Item 3.02 Unregistered Sale of Equity Securities

On November 14, 2022, Bed Bath & Beyond Inc. (the "Company") announced that it has entered into privately negotiated exchange agreements with several existing institutional holders of its 3.749% Senior Unsecured Notes due 2024 (the "2024 notes"), 4.915% Senior Notes due 2034 (the "2034 notes") and 5.165% Senior Notes due 2044 (the "2044 notes"). The existing holders collectively exchanged approximately $69 million aggregate principal amount of 2024 notes (being all of the existing holders' beneficially owned 2024 notes), $5.8 million aggregate principal amount of 2034 notes and $48.2 million aggregate principal amount of 2044 notes (collectively, the "Exchange Notes"). Pursuant to the Exchange Agreements, Bed Bath & Beyond will issue an aggregate of 11.7 million shares of common stock to the existing holders in exchange for the Exchange Notes, including accrued and unpaid interest thereon (the "transaction"). Following the closing of the transaction, the Exchange Notes will be cancelled and no longer outstanding.
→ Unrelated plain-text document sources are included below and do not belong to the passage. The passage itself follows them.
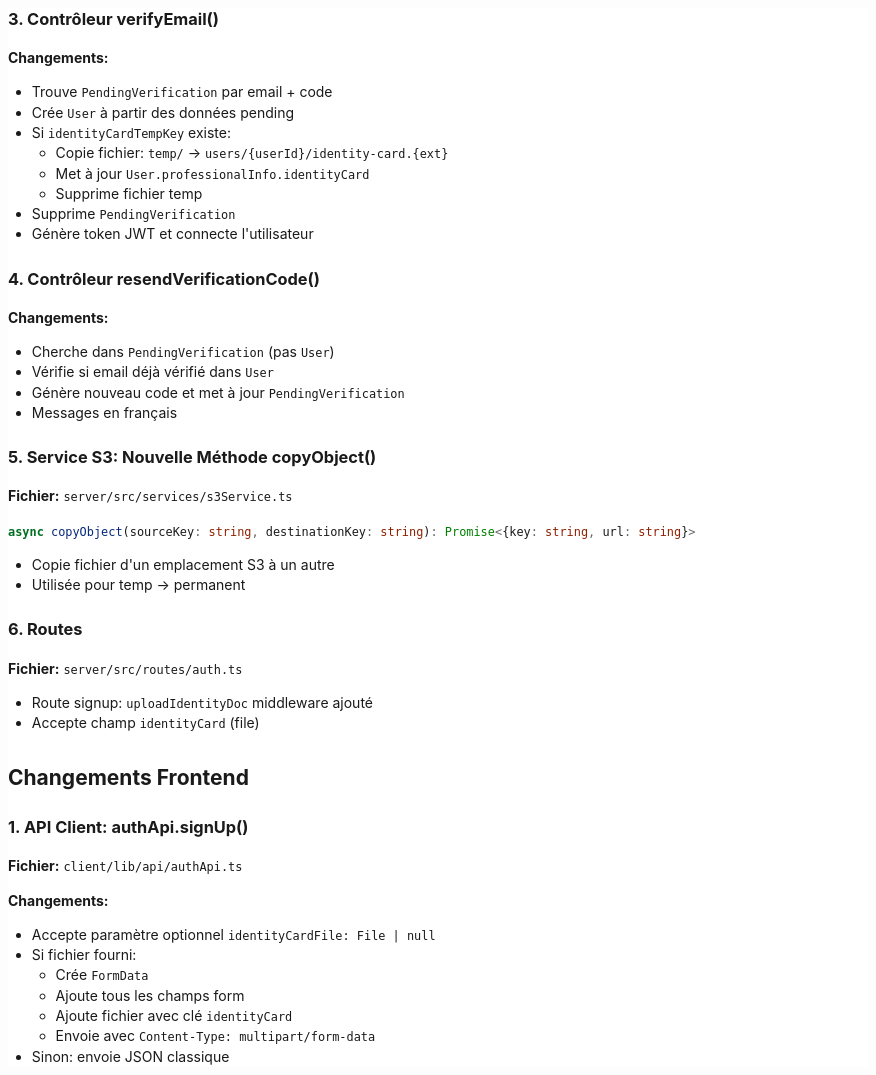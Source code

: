 ### 3. Contrôleur verifyEmail()

**Changements:**

- Trouve `PendingVerification` par email + code
- Crée `User` à partir des données pending
- Si `identityCardTempKey` existe:
  - Copie fichier: `temp/` → `users/{userId}/identity-card.{ext}`
  - Met à jour `User.professionalInfo.identityCard`
  - Supprime fichier temp
- Supprime `PendingVerification`
- Génère token JWT et connecte l'utilisateur

### 4. Contrôleur resendVerificationCode()

**Changements:**

- Cherche dans `PendingVerification` (pas `User`)
- Vérifie si email déjà vérifié dans `User`
- Génère nouveau code et met à jour `PendingVerification`
- Messages en français

### 5. Service S3: Nouvelle Méthode copyObject()

**Fichier:** `server/src/services/s3Service.ts`

```typescript
async copyObject(sourceKey: string, destinationKey: string): Promise<{key: string, url: string}>
```

- Copie fichier d'un emplacement S3 à un autre
- Utilisée pour temp → permanent

### 6. Routes

**Fichier:** `server/src/routes/auth.ts`

- Route signup: `uploadIdentityDoc` middleware ajouté
- Accepte champ `identityCard` (file)

## Changements Frontend

### 1. API Client: authApi.signUp()

**Fichier:** `client/lib/api/authApi.ts`

**Changements:**

- Accepte paramètre optionnel `identityCardFile: File | null`
- Si fichier fourni:
  - Crée `FormData`
  - Ajoute tous les champs form
  - Ajoute fichier avec clé `identityCard`
  - Envoie avec `Content-Type: multipart/form-data`
- Sinon: envoie JSON classique
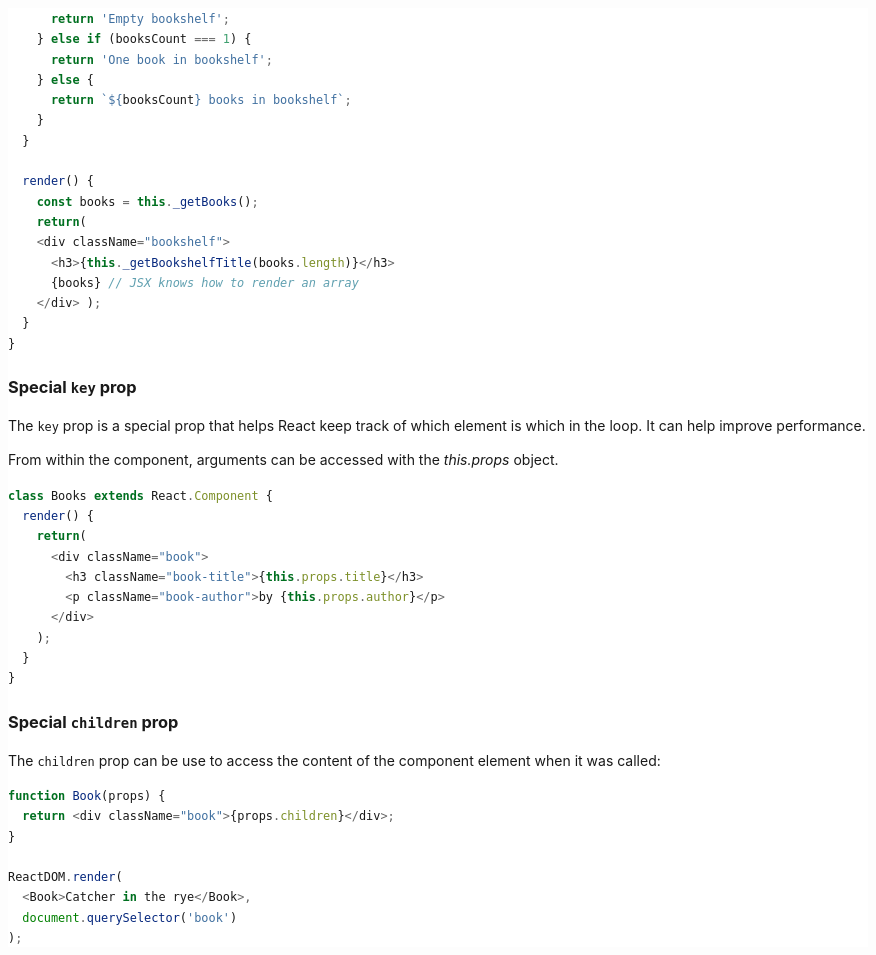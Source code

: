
 ```javascript
      return 'Empty bookshelf';
    } else if (booksCount === 1) {
      return 'One book in bookshelf';
    } else {
      return `${booksCount} books in bookshelf`;
    }
  }

  render() {
    const books = this._getBooks();
    return(
    <div className="bookshelf">
      <h3>{this._getBookshelfTitle(books.length)}</h3>
      {books} // JSX knows how to render an array
    </div> );
  }
}
```

### Special `key` prop

The `key` prop is a special prop that helps React keep track of which element
is which in the loop. It can help improve performance.

From within the component, arguments can be accessed with the *this.props*
object.

```javascript
class Books extends React.Component {
  render() {
    return(
      <div className="book">
        <h3 className="book-title">{this.props.title}</h3>
        <p className="book-author">by {this.props.author}</p>
      </div>
    );
  }
}
```

### Special `children` prop

The `children` prop can be use to access the content of the component element
when it was called:

```javascript
function Book(props) {
  return <div className="book">{props.children}</div>;
}

ReactDOM.render(
  <Book>Catcher in the rye</Book>,
  document.querySelector('book')
);
```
The transaction is expected to close on or about November 16, 2022, subject to customary closing conditions. The transaction is exempt from registration under Section 4(a)(2) and Rule 506(c) under the Securities Act of 1933. The Company relied on these exemptions from registration based in part on the nature of the transaction and the various representations made by the parties thereto.